Sonia Einersen, manager of Torres Strait Tours, has been connecting people to the islands for years with their seven-days-a-week boats and ferries, and said the new packages from Strait Experiences would be “awesome for the area.”
“It will bring new people in and have different opportunities for local employment and cultural awareness,” she said.
Ms Einersen said there had been a lack of tourists visiting the islands, with only a few Bamaga locals visiting during the Covid period and occasional international visitors there for non-tourist related purposes.
“(Torres Strait) is a little, unknown area,” she said
“The most common question we get is if people need a passport to come, they don’t realise it’s a part of Queensland.”
The region boasts its “unique water colour” as Ms Einersen recalled the astonishment on the faces of first-timers travelling to the area.
“They say ‘oh my God it’s so beautiful,’” she said.
“There’s nothing like it in all of Australia.”
Ms Einersen, who operates out of Thursday Island and Horn Island, said the region was eager to welcome tourists to its islands and untouched lands and and hoped there would be more development as tourism builds.
“Most people up here are very keen for people to understand their culture and where they come from,” she said.
“Strait Experience is a step in the right direction, they have some wonderful plans.”

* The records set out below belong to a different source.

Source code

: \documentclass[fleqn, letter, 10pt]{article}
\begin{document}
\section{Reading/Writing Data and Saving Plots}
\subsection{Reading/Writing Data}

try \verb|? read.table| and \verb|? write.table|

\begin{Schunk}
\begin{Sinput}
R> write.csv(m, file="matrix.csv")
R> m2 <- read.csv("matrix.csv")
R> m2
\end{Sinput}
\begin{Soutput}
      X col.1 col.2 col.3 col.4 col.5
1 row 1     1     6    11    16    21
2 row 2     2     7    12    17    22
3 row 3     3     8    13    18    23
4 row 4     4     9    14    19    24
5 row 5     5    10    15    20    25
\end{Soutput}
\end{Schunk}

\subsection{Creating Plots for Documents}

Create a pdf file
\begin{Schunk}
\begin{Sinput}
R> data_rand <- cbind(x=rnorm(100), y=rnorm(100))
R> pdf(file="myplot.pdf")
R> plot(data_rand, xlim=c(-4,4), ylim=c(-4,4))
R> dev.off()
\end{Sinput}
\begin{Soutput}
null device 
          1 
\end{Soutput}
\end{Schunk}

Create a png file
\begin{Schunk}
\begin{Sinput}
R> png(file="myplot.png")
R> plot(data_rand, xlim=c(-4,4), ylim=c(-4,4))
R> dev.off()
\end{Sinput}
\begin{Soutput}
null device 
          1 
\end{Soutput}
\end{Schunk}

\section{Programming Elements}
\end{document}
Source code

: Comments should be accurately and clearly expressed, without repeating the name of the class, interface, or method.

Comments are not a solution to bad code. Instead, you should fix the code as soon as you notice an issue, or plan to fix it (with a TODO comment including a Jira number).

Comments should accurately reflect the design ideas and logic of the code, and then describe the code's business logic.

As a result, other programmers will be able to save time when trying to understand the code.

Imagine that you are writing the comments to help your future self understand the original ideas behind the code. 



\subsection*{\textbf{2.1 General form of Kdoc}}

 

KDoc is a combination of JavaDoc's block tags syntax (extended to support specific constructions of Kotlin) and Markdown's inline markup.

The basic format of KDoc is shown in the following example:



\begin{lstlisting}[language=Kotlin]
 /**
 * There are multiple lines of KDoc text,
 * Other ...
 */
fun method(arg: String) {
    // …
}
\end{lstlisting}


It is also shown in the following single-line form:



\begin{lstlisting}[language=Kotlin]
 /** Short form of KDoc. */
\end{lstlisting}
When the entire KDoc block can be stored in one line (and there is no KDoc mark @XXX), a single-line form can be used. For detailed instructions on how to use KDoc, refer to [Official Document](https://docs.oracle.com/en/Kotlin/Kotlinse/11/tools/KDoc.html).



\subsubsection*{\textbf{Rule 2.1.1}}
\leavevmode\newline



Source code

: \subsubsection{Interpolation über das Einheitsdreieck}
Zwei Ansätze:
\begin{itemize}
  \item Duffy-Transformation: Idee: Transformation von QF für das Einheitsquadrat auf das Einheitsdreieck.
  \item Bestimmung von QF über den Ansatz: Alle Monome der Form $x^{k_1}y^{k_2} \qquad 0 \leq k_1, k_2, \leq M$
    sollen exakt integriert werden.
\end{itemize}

Strait Experience will bring small group tours to Horn Island and Thursday Island once a month, taking tourists from Cairns to the Strait and back in a single day for $1399.
Tourism Tropical North Queensland CEO Mark Olsen, said the Torres Strait is one of the absolute jewels of the Pacific with no other place like it.
“It’s one of the last groups of islands that has yet to be touched by the kind of modern tourism that we see in other parts of the world,” he said.
“Many people have probably thought about it, but they haven’t been able to make it work to actually get there, but now they can go up and back in a single day.”
Mr Olsen said he hoped to have additional tours to the incredible region as the offerings expand to some day include outlying islands.